§ Exercise
Extract only the first line of the listing and every line after it up to and including the one with "- O(1) Constant- no loops". Omit the pictures.

§ Data excerpts
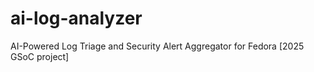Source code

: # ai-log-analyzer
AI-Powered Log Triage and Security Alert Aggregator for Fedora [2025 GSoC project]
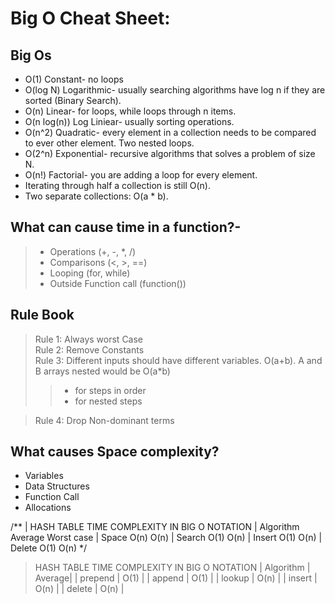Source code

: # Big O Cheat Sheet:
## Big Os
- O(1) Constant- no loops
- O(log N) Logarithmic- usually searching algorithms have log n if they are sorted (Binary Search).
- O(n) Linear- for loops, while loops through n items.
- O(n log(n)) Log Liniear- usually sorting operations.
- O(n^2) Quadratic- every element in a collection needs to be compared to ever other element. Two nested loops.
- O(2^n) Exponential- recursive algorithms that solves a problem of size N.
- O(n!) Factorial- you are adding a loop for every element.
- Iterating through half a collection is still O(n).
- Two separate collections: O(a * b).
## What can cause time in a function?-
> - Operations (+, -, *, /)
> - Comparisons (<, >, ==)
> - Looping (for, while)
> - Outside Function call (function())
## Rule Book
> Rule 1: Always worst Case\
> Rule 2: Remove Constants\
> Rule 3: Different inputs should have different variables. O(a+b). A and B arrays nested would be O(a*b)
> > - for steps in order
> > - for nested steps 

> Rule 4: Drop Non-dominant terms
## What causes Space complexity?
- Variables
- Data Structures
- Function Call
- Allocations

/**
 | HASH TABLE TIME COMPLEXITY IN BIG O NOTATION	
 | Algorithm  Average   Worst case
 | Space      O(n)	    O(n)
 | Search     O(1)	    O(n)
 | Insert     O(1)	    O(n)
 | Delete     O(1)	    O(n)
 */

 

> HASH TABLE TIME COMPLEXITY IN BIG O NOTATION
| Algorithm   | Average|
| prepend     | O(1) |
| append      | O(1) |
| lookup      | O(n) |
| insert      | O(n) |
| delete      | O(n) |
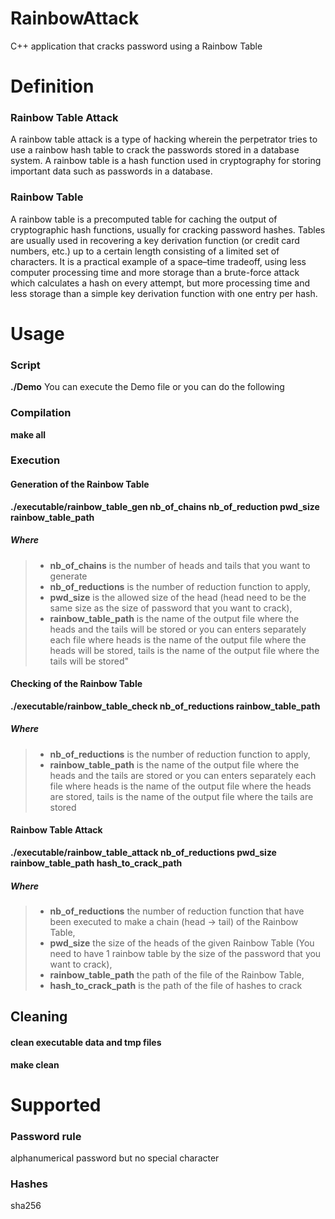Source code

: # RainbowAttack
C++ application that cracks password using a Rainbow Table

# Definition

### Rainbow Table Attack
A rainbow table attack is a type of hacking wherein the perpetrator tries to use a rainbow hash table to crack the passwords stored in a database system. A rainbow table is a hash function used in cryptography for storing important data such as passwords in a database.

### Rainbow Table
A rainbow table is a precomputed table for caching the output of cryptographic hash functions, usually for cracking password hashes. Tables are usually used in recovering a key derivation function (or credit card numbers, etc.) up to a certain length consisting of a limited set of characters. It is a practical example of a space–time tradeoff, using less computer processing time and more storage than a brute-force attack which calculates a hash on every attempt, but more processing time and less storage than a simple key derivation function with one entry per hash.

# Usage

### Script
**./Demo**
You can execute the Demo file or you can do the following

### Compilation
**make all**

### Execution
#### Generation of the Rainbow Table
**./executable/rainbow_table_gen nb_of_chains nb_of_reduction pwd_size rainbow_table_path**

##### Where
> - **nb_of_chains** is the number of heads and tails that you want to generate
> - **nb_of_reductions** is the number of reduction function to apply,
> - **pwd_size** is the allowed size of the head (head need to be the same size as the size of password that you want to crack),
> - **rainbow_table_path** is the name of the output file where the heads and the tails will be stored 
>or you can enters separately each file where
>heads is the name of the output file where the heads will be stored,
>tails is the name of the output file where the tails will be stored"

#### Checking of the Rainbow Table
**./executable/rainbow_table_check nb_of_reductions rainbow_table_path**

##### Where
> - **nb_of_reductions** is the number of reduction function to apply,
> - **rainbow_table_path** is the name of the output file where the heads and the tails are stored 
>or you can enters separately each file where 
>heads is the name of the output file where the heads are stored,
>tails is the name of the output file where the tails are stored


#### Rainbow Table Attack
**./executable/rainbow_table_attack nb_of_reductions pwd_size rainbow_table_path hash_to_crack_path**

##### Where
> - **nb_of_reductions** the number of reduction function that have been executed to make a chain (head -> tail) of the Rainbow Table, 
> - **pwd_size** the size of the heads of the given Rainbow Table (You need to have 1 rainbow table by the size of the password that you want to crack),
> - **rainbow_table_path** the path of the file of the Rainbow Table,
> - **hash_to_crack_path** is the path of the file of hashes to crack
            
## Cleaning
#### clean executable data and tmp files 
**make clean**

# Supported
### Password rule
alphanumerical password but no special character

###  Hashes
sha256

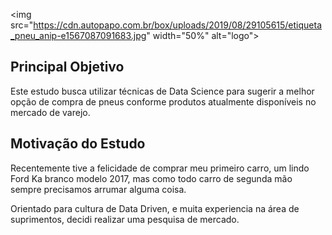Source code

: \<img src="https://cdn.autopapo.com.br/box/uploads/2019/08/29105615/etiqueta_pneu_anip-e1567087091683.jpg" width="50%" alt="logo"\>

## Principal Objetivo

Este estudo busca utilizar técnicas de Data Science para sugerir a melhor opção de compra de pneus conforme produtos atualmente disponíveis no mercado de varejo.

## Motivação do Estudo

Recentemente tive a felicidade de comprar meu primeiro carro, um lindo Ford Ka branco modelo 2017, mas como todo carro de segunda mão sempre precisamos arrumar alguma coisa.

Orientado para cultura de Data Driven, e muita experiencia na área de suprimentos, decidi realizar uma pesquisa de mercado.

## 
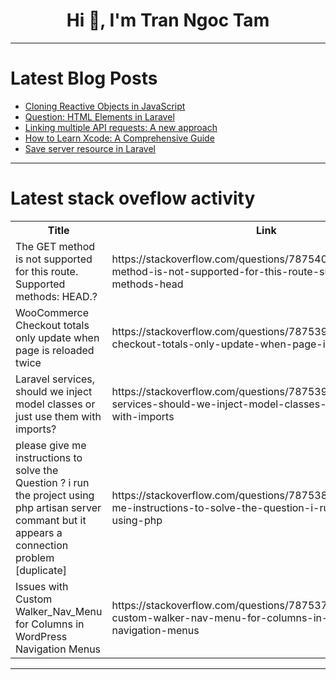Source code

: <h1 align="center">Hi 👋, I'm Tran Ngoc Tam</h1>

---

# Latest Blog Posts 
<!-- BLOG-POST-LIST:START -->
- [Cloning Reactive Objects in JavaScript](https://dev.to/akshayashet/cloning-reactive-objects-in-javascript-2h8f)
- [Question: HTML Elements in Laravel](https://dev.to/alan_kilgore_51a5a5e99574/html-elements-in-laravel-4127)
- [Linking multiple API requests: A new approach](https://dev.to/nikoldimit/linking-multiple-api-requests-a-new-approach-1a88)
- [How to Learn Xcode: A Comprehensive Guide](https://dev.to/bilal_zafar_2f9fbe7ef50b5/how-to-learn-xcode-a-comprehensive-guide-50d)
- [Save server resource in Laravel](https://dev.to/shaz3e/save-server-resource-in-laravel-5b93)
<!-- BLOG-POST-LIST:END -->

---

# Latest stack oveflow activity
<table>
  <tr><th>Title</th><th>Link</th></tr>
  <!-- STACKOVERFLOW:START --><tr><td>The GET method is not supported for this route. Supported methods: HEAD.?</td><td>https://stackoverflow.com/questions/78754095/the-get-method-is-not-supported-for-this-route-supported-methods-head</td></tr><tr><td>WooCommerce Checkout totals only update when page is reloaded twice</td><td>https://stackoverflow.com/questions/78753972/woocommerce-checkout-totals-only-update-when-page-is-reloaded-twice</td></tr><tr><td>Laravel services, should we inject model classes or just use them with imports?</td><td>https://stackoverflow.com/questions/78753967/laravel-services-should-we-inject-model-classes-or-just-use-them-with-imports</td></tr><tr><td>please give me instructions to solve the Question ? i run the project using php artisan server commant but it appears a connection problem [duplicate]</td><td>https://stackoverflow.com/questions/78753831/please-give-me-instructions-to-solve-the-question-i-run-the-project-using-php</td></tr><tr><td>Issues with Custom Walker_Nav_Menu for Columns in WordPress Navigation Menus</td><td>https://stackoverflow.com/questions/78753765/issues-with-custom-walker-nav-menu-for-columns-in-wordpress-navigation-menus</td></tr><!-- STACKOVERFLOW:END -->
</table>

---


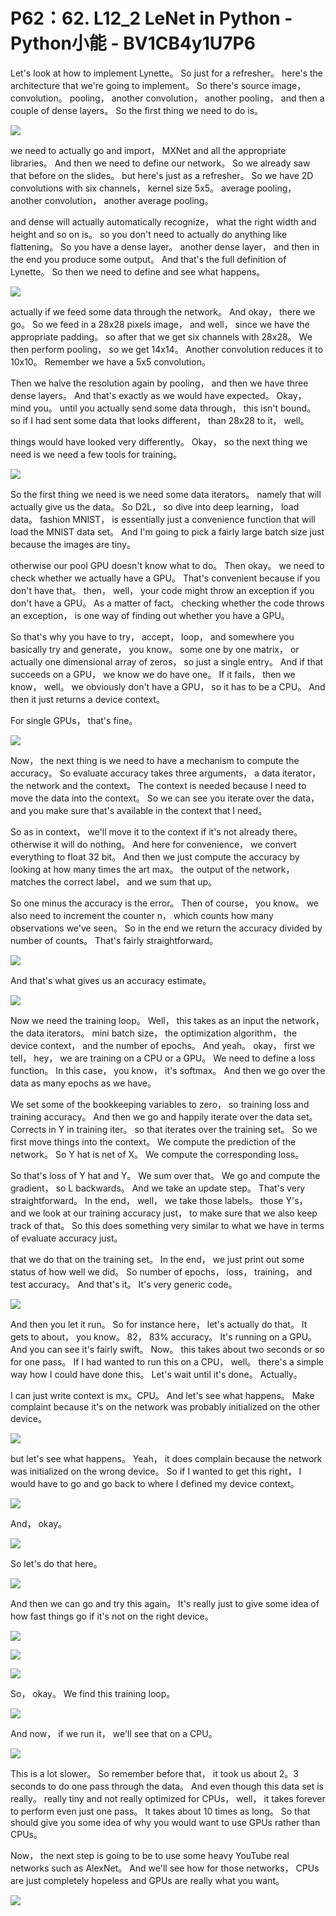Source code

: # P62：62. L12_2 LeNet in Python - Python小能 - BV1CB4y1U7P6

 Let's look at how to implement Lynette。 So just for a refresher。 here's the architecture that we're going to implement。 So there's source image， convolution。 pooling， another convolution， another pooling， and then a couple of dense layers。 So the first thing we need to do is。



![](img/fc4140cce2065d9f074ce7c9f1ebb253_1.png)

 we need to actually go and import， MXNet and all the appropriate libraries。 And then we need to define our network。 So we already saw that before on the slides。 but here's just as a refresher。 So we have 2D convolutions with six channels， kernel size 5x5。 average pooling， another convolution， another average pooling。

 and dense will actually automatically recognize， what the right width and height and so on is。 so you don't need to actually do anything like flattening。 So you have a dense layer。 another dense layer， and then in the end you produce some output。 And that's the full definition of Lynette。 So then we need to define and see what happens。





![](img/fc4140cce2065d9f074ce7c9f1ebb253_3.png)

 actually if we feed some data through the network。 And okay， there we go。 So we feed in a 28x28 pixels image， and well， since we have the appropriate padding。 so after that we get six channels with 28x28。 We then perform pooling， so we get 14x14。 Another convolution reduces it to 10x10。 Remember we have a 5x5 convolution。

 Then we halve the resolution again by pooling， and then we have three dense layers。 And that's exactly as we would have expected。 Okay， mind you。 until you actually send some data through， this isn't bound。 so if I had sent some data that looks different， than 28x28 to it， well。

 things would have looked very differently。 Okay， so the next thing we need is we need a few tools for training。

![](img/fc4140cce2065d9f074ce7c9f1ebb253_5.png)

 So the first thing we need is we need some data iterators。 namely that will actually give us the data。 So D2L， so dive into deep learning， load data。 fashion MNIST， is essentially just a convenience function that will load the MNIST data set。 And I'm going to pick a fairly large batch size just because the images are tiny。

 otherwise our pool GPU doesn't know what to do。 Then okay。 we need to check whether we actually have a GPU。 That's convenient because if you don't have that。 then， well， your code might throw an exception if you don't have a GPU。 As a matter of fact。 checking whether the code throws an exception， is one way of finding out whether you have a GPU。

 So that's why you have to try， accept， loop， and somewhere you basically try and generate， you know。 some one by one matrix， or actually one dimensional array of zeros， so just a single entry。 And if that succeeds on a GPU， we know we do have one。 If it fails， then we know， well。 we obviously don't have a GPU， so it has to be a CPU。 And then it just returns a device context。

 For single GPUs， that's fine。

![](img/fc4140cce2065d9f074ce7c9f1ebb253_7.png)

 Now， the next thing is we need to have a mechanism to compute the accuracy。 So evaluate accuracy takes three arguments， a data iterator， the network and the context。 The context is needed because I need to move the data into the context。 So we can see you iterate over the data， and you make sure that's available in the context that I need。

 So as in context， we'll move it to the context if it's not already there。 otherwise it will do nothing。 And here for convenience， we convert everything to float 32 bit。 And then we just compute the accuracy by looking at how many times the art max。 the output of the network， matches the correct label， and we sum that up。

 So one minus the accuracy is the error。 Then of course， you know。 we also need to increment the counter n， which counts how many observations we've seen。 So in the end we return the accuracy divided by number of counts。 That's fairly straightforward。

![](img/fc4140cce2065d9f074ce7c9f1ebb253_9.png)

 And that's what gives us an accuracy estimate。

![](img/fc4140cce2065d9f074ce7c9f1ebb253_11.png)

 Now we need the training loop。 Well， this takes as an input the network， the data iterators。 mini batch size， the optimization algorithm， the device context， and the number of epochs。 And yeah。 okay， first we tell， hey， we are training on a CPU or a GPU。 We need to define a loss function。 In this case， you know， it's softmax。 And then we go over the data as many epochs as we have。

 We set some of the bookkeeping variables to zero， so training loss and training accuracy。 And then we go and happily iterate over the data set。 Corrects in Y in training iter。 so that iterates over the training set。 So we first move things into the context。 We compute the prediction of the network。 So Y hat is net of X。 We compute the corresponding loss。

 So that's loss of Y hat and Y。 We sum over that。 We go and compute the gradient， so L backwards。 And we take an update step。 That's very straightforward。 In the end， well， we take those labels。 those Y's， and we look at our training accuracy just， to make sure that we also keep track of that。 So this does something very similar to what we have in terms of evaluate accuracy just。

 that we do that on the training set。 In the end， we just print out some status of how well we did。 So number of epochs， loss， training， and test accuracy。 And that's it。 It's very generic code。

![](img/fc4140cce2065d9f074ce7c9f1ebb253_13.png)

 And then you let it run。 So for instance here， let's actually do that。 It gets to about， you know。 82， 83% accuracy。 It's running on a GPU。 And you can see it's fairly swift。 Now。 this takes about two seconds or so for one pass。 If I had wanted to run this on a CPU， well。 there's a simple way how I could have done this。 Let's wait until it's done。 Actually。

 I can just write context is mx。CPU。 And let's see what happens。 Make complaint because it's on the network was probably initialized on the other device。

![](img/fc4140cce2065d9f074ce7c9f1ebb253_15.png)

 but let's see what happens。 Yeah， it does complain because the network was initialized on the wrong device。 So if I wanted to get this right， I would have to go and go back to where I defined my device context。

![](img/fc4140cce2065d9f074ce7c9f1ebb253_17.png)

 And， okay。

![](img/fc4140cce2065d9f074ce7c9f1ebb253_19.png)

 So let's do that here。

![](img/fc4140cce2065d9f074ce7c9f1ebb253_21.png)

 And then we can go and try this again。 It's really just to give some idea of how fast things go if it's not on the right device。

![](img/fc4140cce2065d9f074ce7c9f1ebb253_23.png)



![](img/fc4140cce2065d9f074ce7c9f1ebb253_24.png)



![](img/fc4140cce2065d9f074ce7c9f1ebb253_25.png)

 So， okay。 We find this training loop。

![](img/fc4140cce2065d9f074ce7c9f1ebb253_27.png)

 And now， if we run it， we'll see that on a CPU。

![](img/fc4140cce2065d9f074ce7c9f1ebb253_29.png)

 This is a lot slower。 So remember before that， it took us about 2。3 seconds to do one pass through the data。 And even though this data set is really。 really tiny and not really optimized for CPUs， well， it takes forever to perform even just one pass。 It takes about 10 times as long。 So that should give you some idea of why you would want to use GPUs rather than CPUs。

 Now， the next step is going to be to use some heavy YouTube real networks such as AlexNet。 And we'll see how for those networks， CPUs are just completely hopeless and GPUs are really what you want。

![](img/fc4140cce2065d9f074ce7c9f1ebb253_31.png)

§ Answer section
Source code

: # ai-log-analyzer
AI-Powered Log Triage and Security Alert Aggregator for Fedora [2025 GSoC project]
Source code

: # Big O Cheat Sheet:
## Big Os
- O(1) Constant- no loops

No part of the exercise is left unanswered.